[Collected data]
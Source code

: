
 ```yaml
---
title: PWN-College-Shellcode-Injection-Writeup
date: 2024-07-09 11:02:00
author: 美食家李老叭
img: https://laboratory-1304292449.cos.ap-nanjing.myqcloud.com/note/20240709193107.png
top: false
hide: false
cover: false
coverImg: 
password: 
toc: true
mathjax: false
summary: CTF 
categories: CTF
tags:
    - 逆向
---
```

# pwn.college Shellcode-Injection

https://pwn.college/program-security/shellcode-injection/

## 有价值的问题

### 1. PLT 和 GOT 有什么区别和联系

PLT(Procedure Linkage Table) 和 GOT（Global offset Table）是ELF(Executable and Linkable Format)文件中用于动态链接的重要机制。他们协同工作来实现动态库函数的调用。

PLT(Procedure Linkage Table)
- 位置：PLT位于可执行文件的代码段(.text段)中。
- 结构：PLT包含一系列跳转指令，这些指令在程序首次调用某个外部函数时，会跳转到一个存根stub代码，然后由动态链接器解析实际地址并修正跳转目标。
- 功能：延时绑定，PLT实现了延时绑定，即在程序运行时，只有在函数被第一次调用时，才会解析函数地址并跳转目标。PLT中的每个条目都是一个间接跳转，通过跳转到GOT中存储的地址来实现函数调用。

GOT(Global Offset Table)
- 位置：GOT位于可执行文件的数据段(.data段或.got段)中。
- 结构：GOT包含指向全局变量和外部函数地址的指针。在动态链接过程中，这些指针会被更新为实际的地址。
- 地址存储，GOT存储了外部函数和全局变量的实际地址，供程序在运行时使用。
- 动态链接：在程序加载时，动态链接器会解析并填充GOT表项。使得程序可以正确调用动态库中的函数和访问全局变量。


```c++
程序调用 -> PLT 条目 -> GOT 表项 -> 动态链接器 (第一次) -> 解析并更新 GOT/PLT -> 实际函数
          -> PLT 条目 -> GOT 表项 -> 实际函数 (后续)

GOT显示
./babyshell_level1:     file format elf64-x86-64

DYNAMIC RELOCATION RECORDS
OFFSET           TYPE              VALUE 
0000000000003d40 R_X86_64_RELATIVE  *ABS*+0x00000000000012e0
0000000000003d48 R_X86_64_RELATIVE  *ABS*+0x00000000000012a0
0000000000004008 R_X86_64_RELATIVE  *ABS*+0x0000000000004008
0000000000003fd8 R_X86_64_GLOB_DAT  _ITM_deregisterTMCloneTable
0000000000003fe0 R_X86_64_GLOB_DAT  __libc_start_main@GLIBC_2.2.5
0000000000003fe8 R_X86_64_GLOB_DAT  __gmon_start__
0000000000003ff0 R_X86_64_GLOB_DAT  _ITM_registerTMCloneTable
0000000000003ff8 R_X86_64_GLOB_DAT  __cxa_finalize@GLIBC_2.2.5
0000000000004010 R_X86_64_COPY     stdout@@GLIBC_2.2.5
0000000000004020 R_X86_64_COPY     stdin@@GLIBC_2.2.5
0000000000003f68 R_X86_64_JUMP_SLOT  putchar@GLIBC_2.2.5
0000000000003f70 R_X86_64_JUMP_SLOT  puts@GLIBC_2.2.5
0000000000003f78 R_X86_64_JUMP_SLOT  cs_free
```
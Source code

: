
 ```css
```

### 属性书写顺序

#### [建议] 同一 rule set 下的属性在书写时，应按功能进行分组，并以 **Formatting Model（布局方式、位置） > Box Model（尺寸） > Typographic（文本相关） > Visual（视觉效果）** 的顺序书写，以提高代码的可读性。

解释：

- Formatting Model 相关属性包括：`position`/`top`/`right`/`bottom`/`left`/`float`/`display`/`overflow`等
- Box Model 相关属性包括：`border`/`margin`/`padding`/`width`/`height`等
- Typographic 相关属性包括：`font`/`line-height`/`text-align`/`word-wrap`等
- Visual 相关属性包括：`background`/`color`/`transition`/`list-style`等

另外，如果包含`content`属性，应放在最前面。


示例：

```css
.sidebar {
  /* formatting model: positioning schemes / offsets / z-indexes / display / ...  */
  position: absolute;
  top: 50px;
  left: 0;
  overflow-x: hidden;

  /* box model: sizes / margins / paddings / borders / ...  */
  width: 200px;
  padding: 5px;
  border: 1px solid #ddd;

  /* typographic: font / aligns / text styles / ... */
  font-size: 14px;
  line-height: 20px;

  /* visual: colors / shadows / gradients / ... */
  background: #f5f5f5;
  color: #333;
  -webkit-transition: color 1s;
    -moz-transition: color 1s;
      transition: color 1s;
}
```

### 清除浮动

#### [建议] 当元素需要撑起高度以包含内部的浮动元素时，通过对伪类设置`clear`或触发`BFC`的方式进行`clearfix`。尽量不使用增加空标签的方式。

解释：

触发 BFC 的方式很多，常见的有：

▶ **Exercise objective**: The response must consist solely of the lines from the first line of the entries through the line containing "# pwn.college Shellcode-Injection", repeated exactly.

▶ **The completed task**:
Source code

:
 ```yaml
---
title: PWN-College-Shellcode-Injection-Writeup
date: 2024-07-09 11:02:00
author: 美食家李老叭
img: https://laboratory-1304292449.cos.ap-nanjing.myqcloud.com/note/20240709193107.png
top: false
hide: false
cover: false
coverImg: 
password: 
toc: true
mathjax: false
summary: CTF 
categories: CTF
tags:
    - 逆向
---
```

# pwn.college Shellcode-Injection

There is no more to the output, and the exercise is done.